An example showing Golden Ticket attack:

Step 1: The attacker obtains the hash for the KRBTGT account using DCSync attack.

Step 2: The attacker uses Mimikatz to generate the Golden Ticket

Step 3: The attacker then attempts to load the ticket into the current session. The following screenshots are presented for comparison on what happens next, first on the endpoint without Attivo EDN solution and then post installation of the EDN solution.

Pre-installation of EDN solution
Post-installation of EDN solution

The EDN solution denies the attacker from using the Golden Ticket, even though Mimikatz generated and loaded it successfully. The ticket never made it into the user cache (as shown above). The following screenshots show the prevention alerts (accompanied by the insights on the process tree and user context).
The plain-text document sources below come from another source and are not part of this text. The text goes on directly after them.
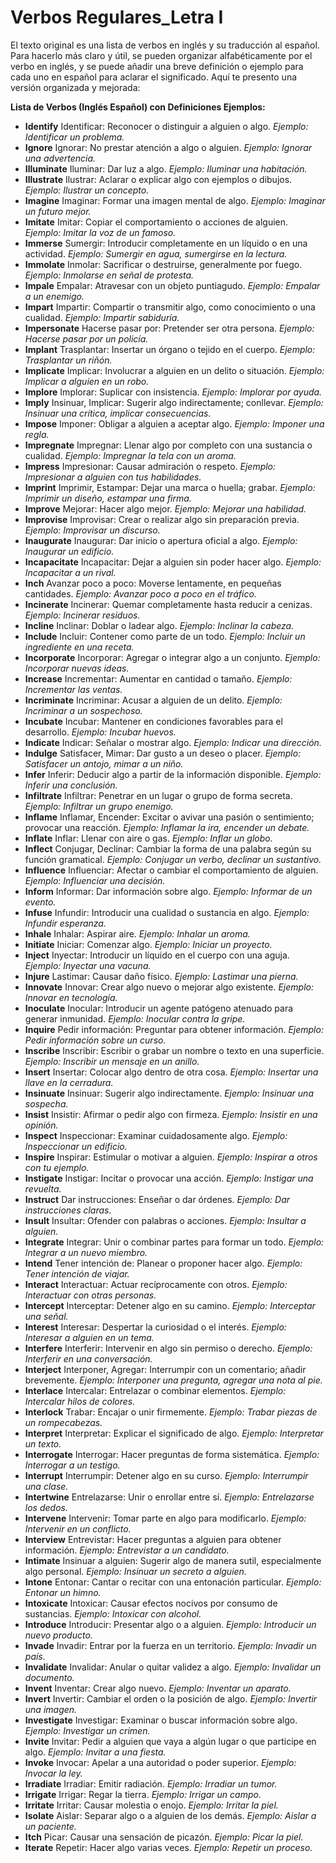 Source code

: # Verbos Regulares_Letra I

El texto original es una lista de verbos en inglés y su traducción al español. Para hacerlo más claro y útil, se pueden organizar alfabéticamente por el verbo en inglés, y se puede añadir una breve definición o ejemplo para cada uno en español para aclarar el significado.  Aquí te presento una versión organizada y mejorada:

**Lista de Verbos (Inglés    Español) con Definiciones Ejemplos:**

*   **Identify**    Identificar: Reconocer o distinguir a alguien o algo. *Ejemplo: Identificar un problema.*
*   **Ignore**    Ignorar: No prestar atención a algo o alguien. *Ejemplo: Ignorar una advertencia.*
*   **Illuminate**    Iluminar: Dar luz a algo. *Ejemplo: Iluminar una habitación.*
*   **Illustrate**    Ilustrar: Aclarar o explicar algo con ejemplos o dibujos. *Ejemplo: Ilustrar un concepto.*
*   **Imagine**    Imaginar: Formar una imagen mental de algo. *Ejemplo: Imaginar un futuro mejor.*
*   **Imitate**    Imitar: Copiar el comportamiento o acciones de alguien. *Ejemplo: Imitar la voz de un famoso.*
*   **Immerse**    Sumergir: Introducir completamente en un líquido o en una actividad. *Ejemplo: Sumergir en agua, sumergirse en la lectura.*
*   **Immolate**    Inmolar: Sacrificar o destruirse, generalmente por fuego. *Ejemplo: Inmolarse en señal de protesta.*
*   **Impale**    Empalar: Atravesar con un objeto puntiagudo. *Ejemplo: Empalar a un enemigo.*
*   **Impart**    Impartir: Compartir o transmitir algo, como conocimiento o una cualidad. *Ejemplo: Impartir sabiduría.*
*   **Impersonate**    Hacerse pasar por: Pretender ser otra persona. *Ejemplo: Hacerse pasar por un policía.*
*   **Implant**    Trasplantar: Insertar un órgano o tejido en el cuerpo. *Ejemplo: Trasplantar un riñón.*
*   **Implicate**    Implicar: Involucrar a alguien en un delito o situación. *Ejemplo: Implicar a alguien en un robo.*
*   **Implore**    Implorar: Suplicar con insistencia. *Ejemplo: Implorar por ayuda.*
*   **Imply**    Insinuar, Implicar: Sugerir algo indirectamente; conllevar. *Ejemplo: Insinuar una crítica, implicar consecuencias.*
*   **Impose**    Imponer: Obligar a alguien a aceptar algo. *Ejemplo: Imponer una regla.*
*   **Impregnate**    Impregnar: Llenar algo por completo con una sustancia o cualidad. *Ejemplo: Impregnar la tela con un aroma.*
*   **Impress**    Impresionar: Causar admiración o respeto. *Ejemplo: Impresionar a alguien con tus habilidades.*
*   **Imprint**    Imprimir, Estampar: Dejar una marca o huella; grabar. *Ejemplo: Imprimir un diseño, estampar una firma.*
*   **Improve**    Mejorar: Hacer algo mejor. *Ejemplo: Mejorar una habilidad.*
*   **Improvise**    Improvisar: Crear o realizar algo sin preparación previa. *Ejemplo: Improvisar un discurso.*
*   **Inaugurate**    Inaugurar: Dar inicio o apertura oficial a algo. *Ejemplo: Inaugurar un edificio.*
*   **Incapacitate**    Incapacitar: Dejar a alguien sin poder hacer algo. *Ejemplo: Incapacitar a un rival.*
*   **Inch**    Avanzar poco a poco: Moverse lentamente, en pequeñas cantidades. *Ejemplo: Avanzar poco a poco en el tráfico.*
*   **Incinerate**    Incinerar: Quemar completamente hasta reducir a cenizas. *Ejemplo: Incinerar residuos.*
*   **Incline**    Inclinar: Doblar o ladear algo. *Ejemplo: Inclinar la cabeza.*
*   **Include**    Incluir: Contener como parte de un todo. *Ejemplo: Incluir un ingrediente en una receta.*
*   **Incorporate**    Incorporar: Agregar o integrar algo a un conjunto. *Ejemplo: Incorporar nuevas ideas.*
*   **Increase**    Incrementar: Aumentar en cantidad o tamaño. *Ejemplo: Incrementar las ventas.*
*   **Incriminate**    Incriminar: Acusar a alguien de un delito. *Ejemplo: Incriminar a un sospechoso.*
*   **Incubate**    Incubar: Mantener en condiciones favorables para el desarrollo. *Ejemplo: Incubar huevos.*
*   **Indicate**    Indicar: Señalar o mostrar algo. *Ejemplo: Indicar una dirección.*
*   **Indulge**    Satisfacer, Mimar: Dar gusto a un deseo o placer. *Ejemplo: Satisfacer un antojo, mimar a un niño.*
*   **Infer**    Inferir: Deducir algo a partir de la información disponible. *Ejemplo: Inferir una conclusión.*
*   **Infiltrate**    Infiltrar: Penetrar en un lugar o grupo de forma secreta. *Ejemplo: Infiltrar un grupo enemigo.*
*   **Inflame**    Inflamar, Encender: Excitar o avivar una pasión o sentimiento; provocar una reacción. *Ejemplo: Inflamar la ira, encender un debate.*
*   **Inflate**    Inflar: Llenar con aire o gas. *Ejemplo: Inflar un globo.*
*   **Inflect**    Conjugar, Declinar: Cambiar la forma de una palabra según su función gramatical. *Ejemplo: Conjugar un verbo, declinar un sustantivo.*
*   **Influence**    Influenciar: Afectar o cambiar el comportamiento de alguien. *Ejemplo: Influenciar una decisión.*
*   **Inform**    Informar: Dar información sobre algo. *Ejemplo: Informar de un evento.*
*   **Infuse**    Infundir: Introducir una cualidad o sustancia en algo. *Ejemplo: Infundir esperanza.*
*   **Inhale**    Inhalar: Aspirar aire. *Ejemplo: Inhalar un aroma.*
*   **Initiate**    Iniciar: Comenzar algo. *Ejemplo: Iniciar un proyecto.*
*   **Inject**    Inyectar: Introducir un líquido en el cuerpo con una aguja. *Ejemplo: Inyectar una vacuna.*
*   **Injure**    Lastimar: Causar daño físico. *Ejemplo: Lastimar una pierna.*
*   **Innovate**    Innovar: Crear algo nuevo o mejorar algo existente. *Ejemplo: Innovar en tecnología.*
*   **Inoculate**    Inocular: Introducir un agente patógeno atenuado para generar inmunidad. *Ejemplo: Inocular contra la gripe.*
*   **Inquire**    Pedir información: Preguntar para obtener información. *Ejemplo: Pedir información sobre un curso.*
*   **Inscribe**    Inscribir: Escribir o grabar un nombre o texto en una superficie. *Ejemplo: Inscribir un mensaje en un anillo.*
*   **Insert**    Insertar: Colocar algo dentro de otra cosa. *Ejemplo: Insertar una llave en la cerradura.*
*   **Insinuate**    Insinuar: Sugerir algo indirectamente. *Ejemplo: Insinuar una sospecha.*
*   **Insist**    Insistir: Afirmar o pedir algo con firmeza. *Ejemplo: Insistir en una opinión.*
*   **Inspect**    Inspeccionar: Examinar cuidadosamente algo. *Ejemplo: Inspeccionar un edificio.*
*   **Inspire**    Inspirar: Estimular o motivar a alguien. *Ejemplo: Inspirar a otros con tu ejemplo.*
*   **Instigate**    Instigar: Incitar o provocar una acción. *Ejemplo: Instigar una revuelta.*
*   **Instruct**    Dar instrucciones: Enseñar o dar órdenes. *Ejemplo: Dar instrucciones claras.*
*   **Insult**    Insultar: Ofender con palabras o acciones. *Ejemplo: Insultar a alguien.*
*   **Integrate**    Integrar: Unir o combinar partes para formar un todo. *Ejemplo: Integrar a un nuevo miembro.*
*   **Intend**    Tener intención de: Planear o proponer hacer algo. *Ejemplo: Tener intención de viajar.*
*   **Interact**    Interactuar: Actuar recíprocamente con otros. *Ejemplo: Interactuar con otras personas.*
*   **Intercept**    Interceptar: Detener algo en su camino. *Ejemplo: Interceptar una señal.*
*   **Interest**    Interesar: Despertar la curiosidad o el interés. *Ejemplo: Interesar a alguien en un tema.*
*   **Interfere**    Interferir: Intervenir en algo sin permiso o derecho. *Ejemplo: Interferir en una conversación.*
*   **Interject**    Interponer, Agregar: Interrumpir con un comentario; añadir brevemente. *Ejemplo: Interponer una pregunta, agregar una nota al pie.*
*   **Interlace**    Intercalar: Entrelazar o combinar elementos. *Ejemplo: Intercalar hilos de colores.*
*   **Interlock**    Trabar: Encajar o unir firmemente. *Ejemplo: Trabar piezas de un rompecabezas.*
*   **Interpret**    Interpretar: Explicar el significado de algo. *Ejemplo: Interpretar un texto.*
*   **Interrogate**    Interrogar: Hacer preguntas de forma sistemática. *Ejemplo: Interrogar a un testigo.*
*   **Interrupt**    Interrumpir: Detener algo en su curso. *Ejemplo: Interrumpir una clase.*
*   **Intertwine**    Entrelazarse: Unir o enrollar entre sí. *Ejemplo: Entrelazarse los dedos.*
*   **Intervene**    Intervenir: Tomar parte en algo para modificarlo. *Ejemplo: Intervenir en un conflicto.*
*   **Interview**    Entrevistar: Hacer preguntas a alguien para obtener información. *Ejemplo: Entrevistar a un candidato.*
*   **Intimate**    Insinuar a alguien: Sugerir algo de manera sutil, especialmente algo personal. *Ejemplo: Insinuar un secreto a alguien.*
*   **Intone**    Entonar: Cantar o recitar con una entonación particular. *Ejemplo: Entonar un himno.*
*   **Intoxicate**    Intoxicar: Causar efectos nocivos por consumo de sustancias. *Ejemplo: Intoxicar con alcohol.*
*   **Introduce**    Introducir: Presentar algo o a alguien. *Ejemplo: Introducir un nuevo producto.*
*   **Invade**    Invadir: Entrar por la fuerza en un territorio. *Ejemplo: Invadir un país.*
*   **Invalidate**    Invalidar: Anular o quitar validez a algo. *Ejemplo: Invalidar un documento.*
*   **Invent**    Inventar: Crear algo nuevo. *Ejemplo: Inventar un aparato.*
*   **Invert**    Invertir: Cambiar el orden o la posición de algo. *Ejemplo: Invertir una imagen.*
*   **Investigate**    Investigar: Examinar o buscar información sobre algo. *Ejemplo: Investigar un crimen.*
*   **Invite**    Invitar: Pedir a alguien que vaya a algún lugar o que participe en algo. *Ejemplo: Invitar a una fiesta.*
*   **Invoke**    Invocar: Apelar a una autoridad o poder superior. *Ejemplo: Invocar la ley.*
*   **Irradiate**    Irradiar: Emitir radiación. *Ejemplo: Irradiar un tumor.*
*   **Irrigate**    Irrigar: Regar la tierra. *Ejemplo: Irrigar un campo.*
*   **Irritate**    Irritar: Causar molestia o enojo. *Ejemplo: Irritar la piel.*
*   **Isolate**    Aislar: Separar algo o a alguien de los demás. *Ejemplo: Aislar a un paciente.*
*   **Itch**    Picar: Causar una sensación de picazón. *Ejemplo: Picar la piel.*
*   **Iterate**    Repetir: Hacer algo varias veces. *Ejemplo: Repetir un proceso.*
Challenges around Pass-The-Ticket Attack prevention:

A Privileged Account Management (PAM) solution does not protect against Pass-The-Ticket attacks. PAM solutions are great tools to reduce stolen password use by controlling and auditing privileged account logins but cannot stop an attacker from generating and using a forged ticket. Along similar lines, Multi-Factor Authentication (MFA) solutions can’t protect against PTT attacks as they merely enforce additional authentication mechanisms using a different factor. Some security solutions rely on data analysis to identify anomalous traffic or behavior patterns to detect these attacks. However, machine learning at best provides a way to identify a suspicious pattern, and detection comes at the cost of False Positives.

Conclusion

The Golden Ticket and Silver Ticket attacks are post-exploitation attack techniques. Since they leverage legitimate means of interaction with Active Directory, they are harder to detect and prevent. The threat landscape continues to evolve with more and more software, techniques, and functions available in the system to perform malicious actions. For an attacker, these guarantee higher success rates and a lower detection rate. Organizations must find new tools, such as the Attivo EDN solution, to counter these new techniques, and add in-network threat detection and identity detection and response to their security strategy.